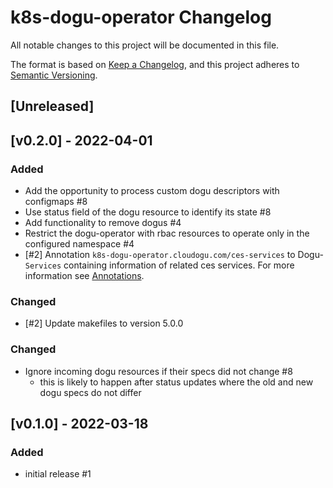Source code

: # k8s-dogu-operator Changelog
All notable changes to this project will be documented in this file.

The format is based on [Keep a Changelog](https://keepachangelog.com/en/1.0.0/),
and this project adheres to [Semantic Versioning](https://semver.org/spec/v2.0.0.html).

## [Unreleased]

## [v0.2.0] - 2022-04-01
### Added
- Add the opportunity to process custom dogu descriptors with configmaps #8
- Use status field of the dogu resource to identify its state #8
- Add functionality to remove dogus #4
- Restrict the dogu-operator with rbac resources to operate only in the configured namespace #4
- [#2] Annotation `k8s-dogu-operator.cloudogu.com/ces-services` to Dogu-`Services` containing information of
related ces services. For more information see [Annotations](/docs/operations/annotations_en.md).
  
### Changed
- [#2] Update makefiles to version 5.0.0

### Changed
- Ignore incoming dogu resources if their specs did not change #8
    - this is likely to happen after status updates where the old and new dogu specs do not differ


## [v0.1.0] - 2022-03-18
### Added
- initial release #1
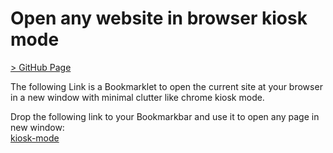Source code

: # Open any website in browser kiosk mode

[> GitHub Page](https://schobner.github.io/browser-kisok-mode/)

The following Link is a Bookmarklet to open the current site at your browser in a new window with minimal clutter like chrome kiosk mode.  

Drop the following link to your Bookmarkbar and use it to open any page in new window:  
[kiosk-mode](javascript:(function()%7Bwindow.open(window.location.href%2C%20'_blank'%2C%20'toolbar%3D0%2Clocation%3D0%2Cmenubar%3D0')%7D)())
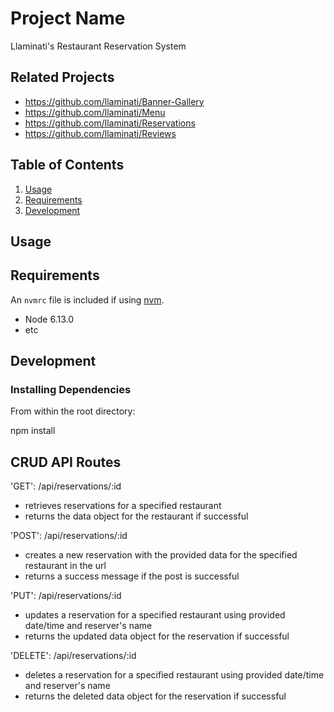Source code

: # Project Name

Llaminati's Restaurant Reservation System

## Related Projects

  - https://github.com/llaminati/Banner-Gallery
  - https://github.com/llaminati/Menu
  - https://github.com/llaminati/Reservations
  - https://github.com/llaminati/Reviews

## Table of Contents

1. [Usage](#Usage)
1. [Requirements](#requirements)
1. [Development](#development)

## Usage



## Requirements

An `nvmrc` file is included if using [nvm](https://github.com/creationix/nvm).

- Node 6.13.0
- etc

## Development

### Installing Dependencies

From within the root directory:

npm install

## CRUD API Routes

'GET': /api/reservations/:id
  - retrieves reservations for a specified restaurant
  - returns the data object for the restaurant if successful

'POST': /api/reservations/:id
  - creates a new reservation with the provided data for the specified restaurant in the url
  - returns a success message if the post is successful

'PUT': /api/reservations/:id
  - updates a reservation for a specified restaurant using provided date/time and reserver's name
  - returns the updated data object for the reservation if successful

'DELETE': /api/reservations/:id
  - deletes a reservation for a specified restaurant using provided date/time and reserver's name
  - returns the deleted data object for the reservation if successful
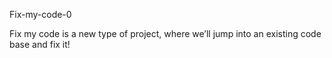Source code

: Fix-my-code-0

Fix my code is a new type of project, where we’ll jump into an existing code base and fix it!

**Work instructions:** Only the lines from the beginning of the listing up to and including the line with "The format is" should appear in the reply, copied word for word and free of pictures.

**Result below:**
Source code

: # k8s-dogu-operator Changelog
All notable changes to this project will be documented in this file.

The format is based on [Keep a Changelog](https://keepachangelog.com/en/1.0.0/),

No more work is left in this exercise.